Жаль только, нет у них в семье папкиного портрета. Все ему, неугомонному, некогда было сходить в фотографию. Осталась одна-разъединственная пятиминутка, и то вся поблекшая… Одна из тех, которые обычно приклеивают к паспортам.
Потому-то Тимка, обнаружив как-то в журнале большой, во всю страницу, цветной снимок сталевара в порыжелой войлочной шляпе, очень и очень похожего, по его мнению, на папку, вырезал снимок и заправил его в самодельную рамку. И куда теперь сам, туда берет и портрет белозубого сталевара с обветренными запавшими щеками, прокаленными знойным жаром от огнедышащей «печурки», — так, говорила мама, отец ласково звал электропечь.
Вот и сейчас портрет висит на веранде над столом, и молчаливый сталевар, чуть приподняв очки с синими стеклами, дерзко и проницательно глядит ясными своими глазами — человек с такими глазами никогда не соврет, никого не подведет, глядит выжидательно на Костика, глядит в самую его душеньку.
— Ты чего, Константин, приуныл? — спросил Тимка, уже успев покончить и с молоком и с булкой. — Может, тебе добавка требуется?

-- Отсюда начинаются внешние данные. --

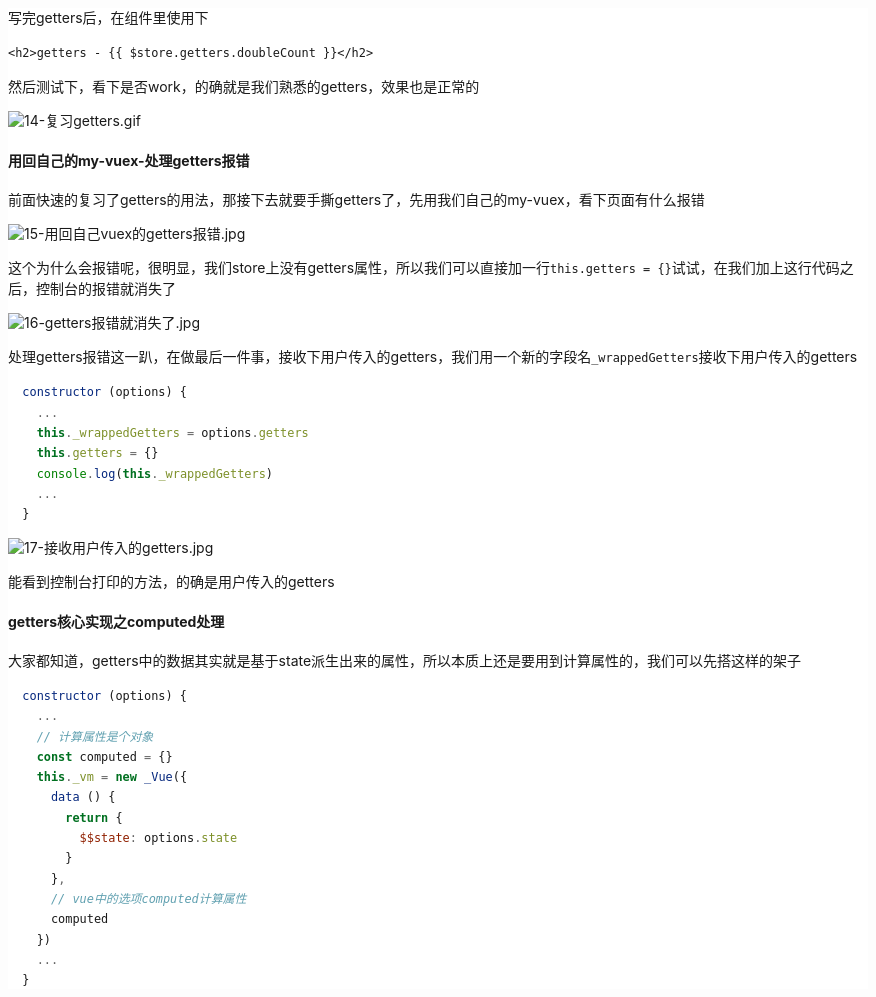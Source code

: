 写完getters后，在组件里使用下

```vue
<h2>getters - {{ $store.getters.doubleCount }}</h2>
```

然后测试下，看下是否work，的确就是我们熟悉的getters，效果也是正常的

![14-复习getters.gif](https://p6-juejin.byteimg.com/tos-cn-i-k3u1fbpfcp/ae60784efbd646c284f39cf45629a5da~tplv-k3u1fbpfcp-watermark.image?)

#### 用回自己的my-vuex-处理getters报错

前面快速的复习了getters的用法，那接下去就要手撕getters了，先用我们自己的my-vuex，看下页面有什么报错

![15-用回自己vuex的getters报错.jpg](https://p6-juejin.byteimg.com/tos-cn-i-k3u1fbpfcp/00583a8d8aa84c0aacab437f79d5831b~tplv-k3u1fbpfcp-watermark.image?)

这个为什么会报错呢，很明显，我们store上没有getters属性，所以我们可以直接加一行`this.getters = {}`试试，在我们加上这行代码之后，控制台的报错就消失了

![16-getters报错就消失了.jpg](https://p6-juejin.byteimg.com/tos-cn-i-k3u1fbpfcp/d2da93795e7a4a4a91b7c310dc21d8ae~tplv-k3u1fbpfcp-watermark.image?)

处理getters报错这一趴，在做最后一件事，接收下用户传入的getters，我们用一个新的字段名`_wrappedGetters`接收下用户传入的getters

```js
  constructor (options) {
    ...
    this._wrappedGetters = options.getters
    this.getters = {}
    console.log(this._wrappedGetters)
    ...
  }

```

![17-接收用户传入的getters.jpg](https://p6-juejin.byteimg.com/tos-cn-i-k3u1fbpfcp/d6999988ec0e40d7893160cc31153490~tplv-k3u1fbpfcp-watermark.image?)

能看到控制台打印的方法，的确是用户传入的getters

#### getters核心实现之computed处理

大家都知道，getters中的数据其实就是基于state派生出来的属性，所以本质上还是要用到计算属性的，我们可以先搭这样的架子

```js
  constructor (options) {
    ...
    // 计算属性是个对象
    const computed = {}
    this._vm = new _Vue({
      data () {
        return {
          $$state: options.state
        }
      },
      // vue中的选项computed计算属性
      computed
    })
    ...
  }
```

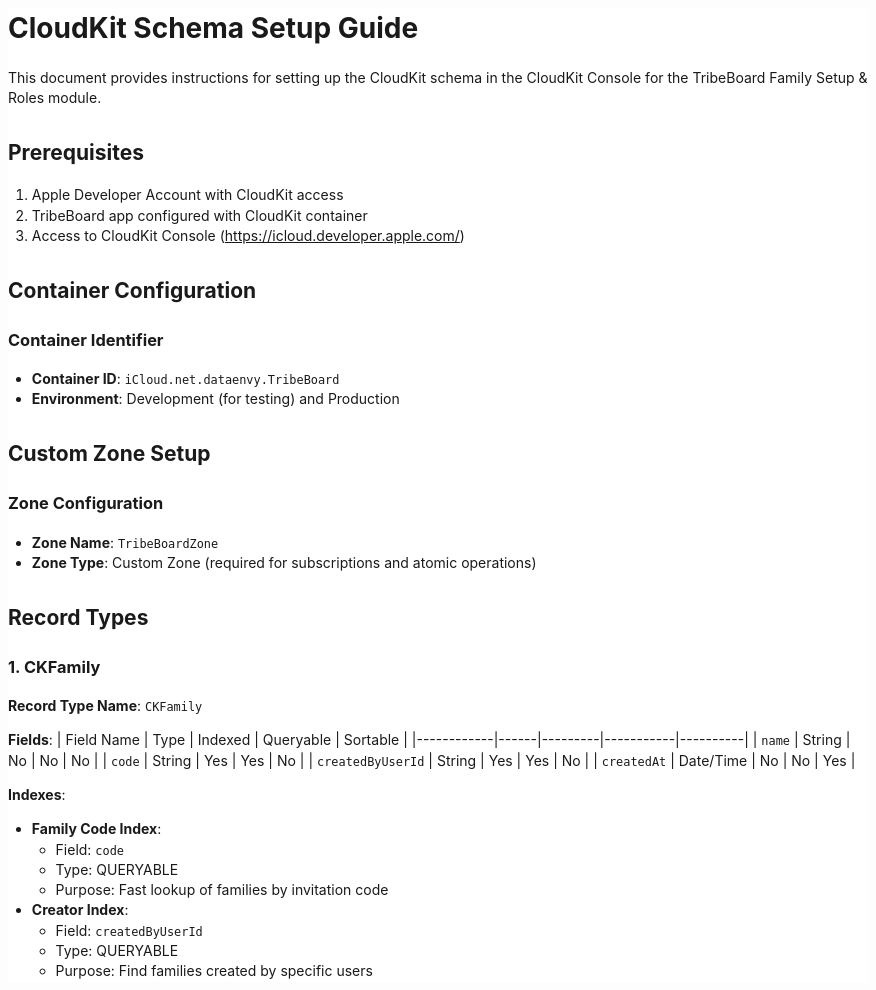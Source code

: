 # CloudKit Schema Setup Guide

This document provides instructions for setting up the CloudKit schema in the CloudKit Console for the TribeBoard Family Setup & Roles module.

## Prerequisites

1. Apple Developer Account with CloudKit access
2. TribeBoard app configured with CloudKit container
3. Access to CloudKit Console (https://icloud.developer.apple.com/)

## Container Configuration

### Container Identifier
- **Container ID**: `iCloud.net.dataenvy.TribeBoard`
- **Environment**: Development (for testing) and Production

## Custom Zone Setup

### Zone Configuration
- **Zone Name**: `TribeBoardZone`
- **Zone Type**: Custom Zone (required for subscriptions and atomic operations)

## Record Types

### 1. CKFamily

**Record Type Name**: `CKFamily`

**Fields**:
| Field Name | Type | Indexed | Queryable | Sortable |
|------------|------|---------|-----------|----------|
| `name` | String | No | No | No |
| `code` | String | Yes | Yes | No |
| `createdByUserId` | String | Yes | Yes | No |
| `createdAt` | Date/Time | No | No | Yes |

**Indexes**:
- **Family Code Index**: 
  - Field: `code`
  - Type: QUERYABLE
  - Purpose: Fast lookup of families by invitation code
- **Creator Index**:
  - Field: `createdByUserId` 
  - Type: QUERYABLE
  - Purpose: Find families created by specific users
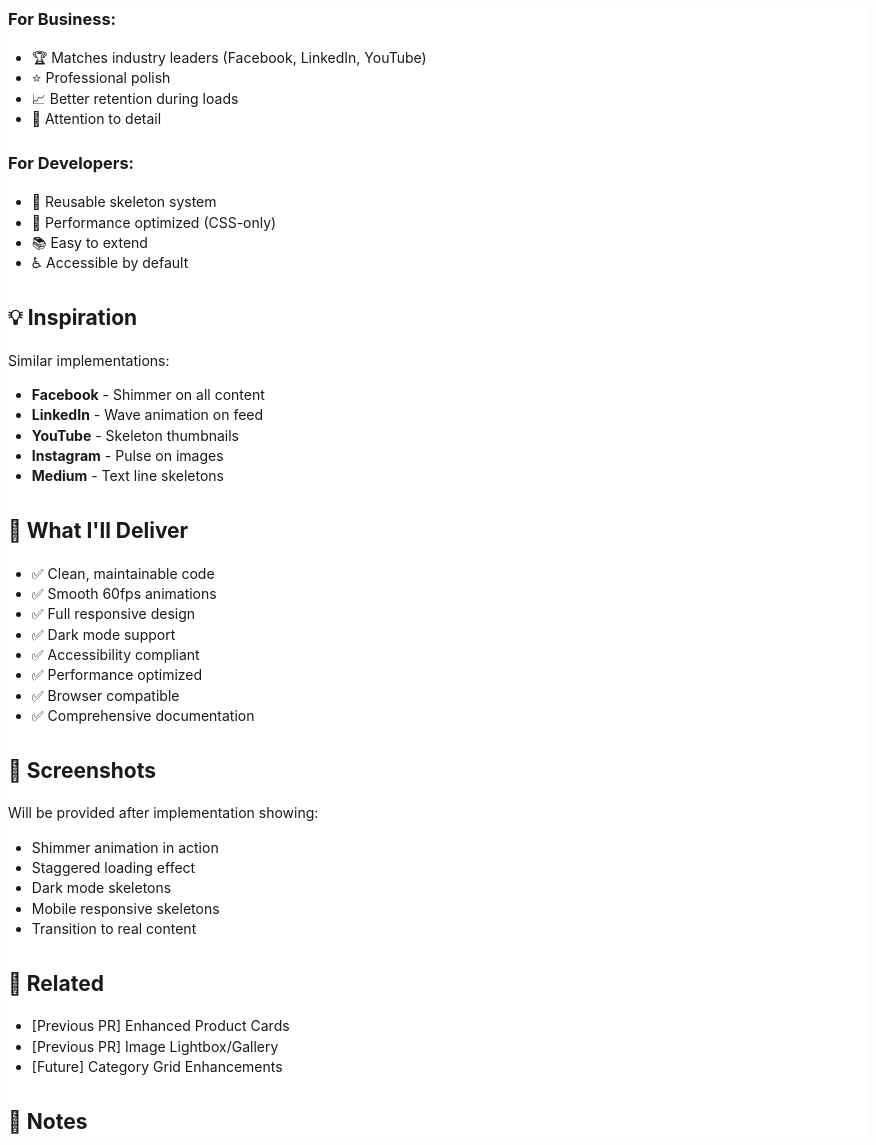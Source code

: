 ### For Business:
- 🏆 Matches industry leaders (Facebook, LinkedIn, YouTube)
- ⭐ Professional polish
- 📈 Better retention during loads
- 🎯 Attention to detail

### For Developers:
- 🎨 Reusable skeleton system
- 🚀 Performance optimized (CSS-only)
- 📚 Easy to extend
- ♿ Accessible by default

## 💡 Inspiration

Similar implementations:
- **Facebook** - Shimmer on all content
- **LinkedIn** - Wave animation on feed
- **YouTube** - Skeleton thumbnails
- **Instagram** - Pulse on images
- **Medium** - Text line skeletons

## 🤝 What I'll Deliver

- ✅ Clean, maintainable code
- ✅ Smooth 60fps animations
- ✅ Full responsive design
- ✅ Dark mode support
- ✅ Accessibility compliant
- ✅ Performance optimized
- ✅ Browser compatible
- ✅ Comprehensive documentation

## 📸 Screenshots

Will be provided after implementation showing:
- Shimmer animation in action
- Staggered loading effect
- Dark mode skeletons
- Mobile responsive skeletons
- Transition to real content

## 🔗 Related

- [Previous PR] Enhanced Product Cards
- [Previous PR] Image Lightbox/Gallery  
- [Future] Category Grid Enhancements

## 📝 Notes
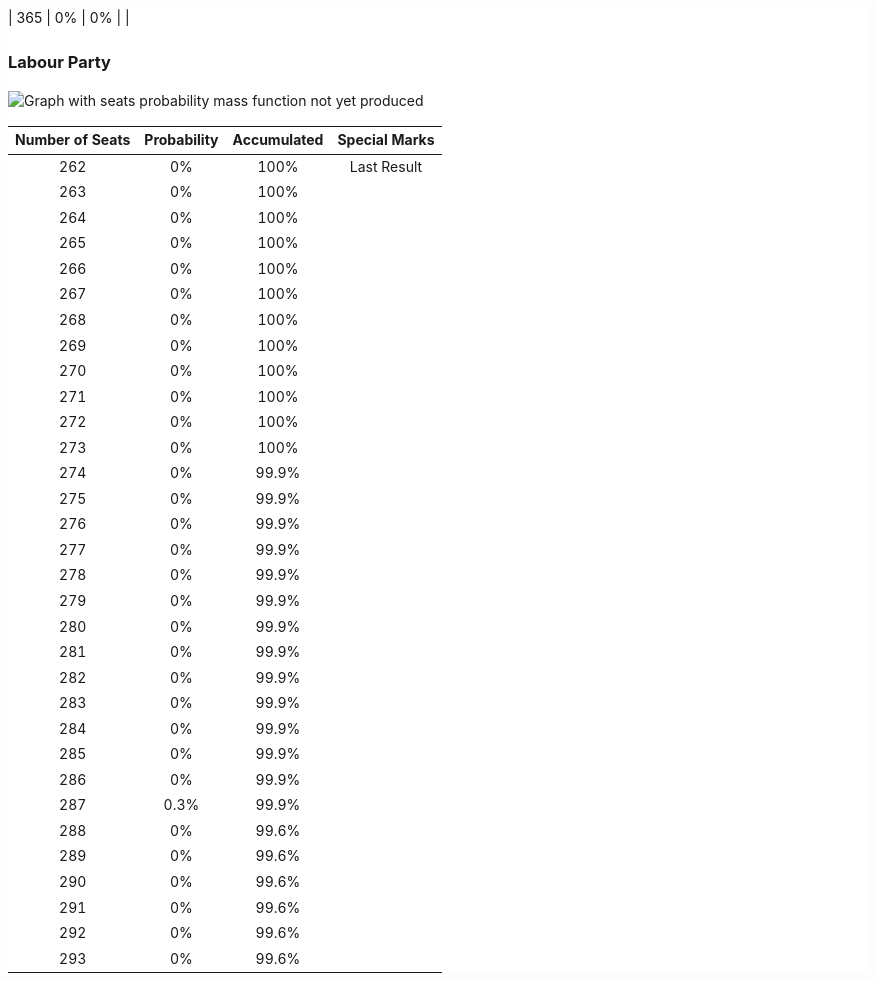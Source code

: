 | 365 | 0% | 0% |  |

### Labour Party

![Graph with seats probability mass function not yet produced](2018-01-29-Survation-coalitions-seats-pmf-lab.png "Seats Probability Mass Function")

| Number of Seats | Probability | Accumulated | Special Marks |
|:---------------:|:-----------:|:-----------:|:-------------:|
| 262 | 0% | 100% | Last Result |
| 263 | 0% | 100% |  |
| 264 | 0% | 100% |  |
| 265 | 0% | 100% |  |
| 266 | 0% | 100% |  |
| 267 | 0% | 100% |  |
| 268 | 0% | 100% |  |
| 269 | 0% | 100% |  |
| 270 | 0% | 100% |  |
| 271 | 0% | 100% |  |
| 272 | 0% | 100% |  |
| 273 | 0% | 100% |  |
| 274 | 0% | 99.9% |  |
| 275 | 0% | 99.9% |  |
| 276 | 0% | 99.9% |  |
| 277 | 0% | 99.9% |  |
| 278 | 0% | 99.9% |  |
| 279 | 0% | 99.9% |  |
| 280 | 0% | 99.9% |  |
| 281 | 0% | 99.9% |  |
| 282 | 0% | 99.9% |  |
| 283 | 0% | 99.9% |  |
| 284 | 0% | 99.9% |  |
| 285 | 0% | 99.9% |  |
| 286 | 0% | 99.9% |  |
| 287 | 0.3% | 99.9% |  |
| 288 | 0% | 99.6% |  |
| 289 | 0% | 99.6% |  |
| 290 | 0% | 99.6% |  |
| 291 | 0% | 99.6% |  |
| 292 | 0% | 99.6% |  |
| 293 | 0% | 99.6% |  |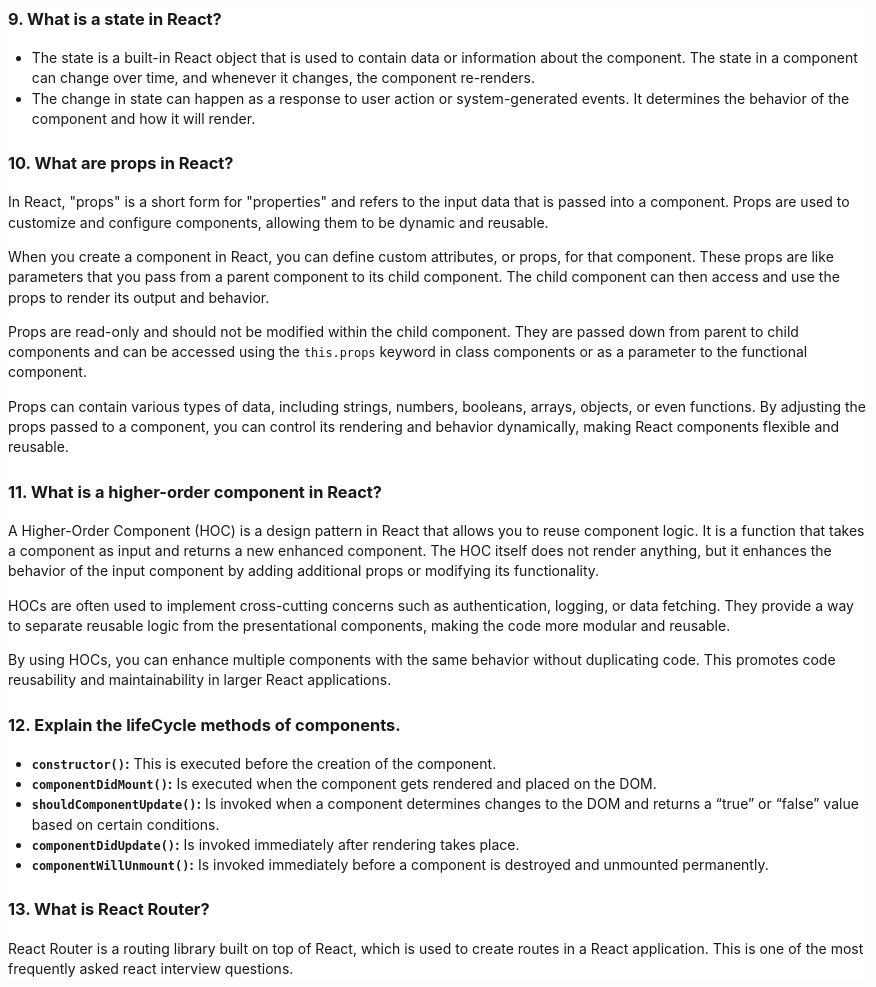 ### **9. What is a state in React?**

- The state is a built-in React object that is used to contain data or information about the component. The state in a component can change over time, and whenever it changes, the component re-renders.
- The change in state can happen as a response to user action or system-generated events. It determines the behavior of the component and how it will render.

### **10. What are props in React?**

In React, "props" is a short form for "properties" and refers to the input data that is passed into a component. Props are used to customize and configure components, allowing them to be dynamic and reusable.

When you create a component in React, you can define custom attributes, or props, for that component. These props are like parameters that you pass from a parent component to its child component. The child component can then access and use the props to render its output and behavior.

Props are read-only and should not be modified within the child component. They are passed down from parent to child components and can be accessed using the `this.props` keyword in class components or as a parameter to the functional component.

Props can contain various types of data, including strings, numbers, booleans, arrays, objects, or even functions. By adjusting the props passed to a component, you can control its rendering and behavior dynamically, making React components flexible and reusable.

### **11. What is a higher-order component in React?**

A Higher-Order Component (HOC) is a design pattern in React that allows you to reuse component logic. It is a function that takes a component as input and returns a new enhanced component. The HOC itself does not render anything, but it enhances the behavior of the input component by adding additional props or modifying its functionality.

HOCs are often used to implement cross-cutting concerns such as authentication, logging, or data fetching. They provide a way to separate reusable logic from the presentational components, making the code more modular and reusable.

By using HOCs, you can enhance multiple components with the same behavior without duplicating code. This promotes code reusability and maintainability in larger React applications.

### **12. Explain the lifeCycle methods of components.**

- **`constructor()`:** This is executed before the creation of the component.
- **`componentDidMount()`:** Is executed when the component gets rendered and placed on the DOM.
- **`shouldComponentUpdate()`:** Is invoked when a component determines changes to the DOM and returns a “true” or “false” value based on certain conditions.
- **`componentDidUpdate()`:** Is invoked immediately after rendering takes place.
- **`componentWillUnmount()`:** Is invoked immediately before a component is destroyed and unmounted permanently.

### **13. What is React Router?**

React Router is a routing library built on top of React, which is used to create routes in a React application. This is one of the most frequently asked react interview questions.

Или чаю хочешь?
Костик покачал головой. Он снова готов был расплакаться — так жалко ему было отца, но поборол себя. Пусть девчонки хнычут! А он мужчина. И он, наверно, когда вырастет, тоже станет сталеваром. Как его папка.
— Спасибо, — сказал он солидно, ставя на стол блюдце, старательно вылизанное языком. Так, думалось ему, говорил матери отец, кончая завтракать или обедать. — Спасибо.
И встал из-за стола, чуть хмурясь. На его приплюснутый слегка нос набежали к переносице смешные морщинки.
Тетя Мотя
Не успели Тимка с Костиком убрать со стола посуду, как у невысокой пошатнувшейся изгороди, отделяющей бабушкин участок от детского сада, показалась женщина в белом переднике. Не то женщина была и в самом деле такая высокая, не то она взгромоздилась на какой-то чурбачишко, только живот ее перевесился через заборчик.
— Эй, мужики, как ваша холостяцкая жизнь протекает? — басом закричала толстуха, махая над головой полной рукой.
— Здрасте, Матрена Михайловна! — приветствовал Тимка детсадовскую нянечку. Это ей бабушка препоручила приглядывать за своими «стрижатами».
Украдкой Тимка дернул Костика за майку, говоря глазами: «Пошли представимся».
А нянечка уже опять гремела:
— Во-первых, молодчики, я Максимовна, а не Михайловна, а во-вторых, давайте без церемоний: меня тут на просеке тетей Мотей все величают.
Тимка шел впереди, Костик — за ним. Когда остановились у изгороди, Костик от удивления едва не ахнул. Вблизи тетя Мотя оказалась прямо-таки великаншей. И стояла она, конечно, не на каком-то чурбаке, а как и они с Тимкой на земле.
— Бабушка весточку прислала из Ульяновска? — спросила тетя Мотя.
— Ara, телеграмму, — кивнул Тимка. — Вечером принесли.
— Особых происшествий нет?.. Так. А как по части провианта? Обеспечены? — продолжала дотошная нянечка, взявшись руками за бока. На ее цветущем, лоснившемся от загара лице красовались по обеим сторонам вздернутого, задорного носа две родинки — точь-в-точь как кедровые каленые орешки. «Без этих коричневых родинок, — подумал застенчивый Костик, все время жавшийся к Тимке, — тетя Мотя, пожалуй, не была бы такой симпатичной».
— Соберешься за продуктами в следующий раз, дай мне знать, Тимофей. Не ленись. Совместно обмозгуем, что покупать, — сказала тетя Мотя, получив от Тимки подробный отчет о его поездке на рынок. — Не возражаешь? Тогда по рукам!
— По рукам, Матрена… простите, тетя Мотя, — выпалил Тимка, вконец замученный расспросами детсадовской нянечки. Он, бедный, даже вспотел от волнения.
А тетя Мотя вдруг спрятала за спину руку. Всего на какой-то миг. И тотчас на ладони у нее появились две карамельки в ядовито-фуксиновых обертках.
— Бери, бери, это тебе, — сказала она Костику. — Ну, подойти ближе, Константин. Не бойся… я не кусачая!
Костик весь заалел до самой маковки. Взял карамельки и еле слышно прошептал заплетавшимся языком спасибо.
— А ежели, мужики, проистечет неотложная надобность, радируйте! Или голос подавайте, или палкой по забору… Без церемоний! — И тетя Мотя снова помахала рукой. — Будьте! А мне пора за дело приниматься. Дровишек надо пойти наколоть. Скоро птенцам обед готовить.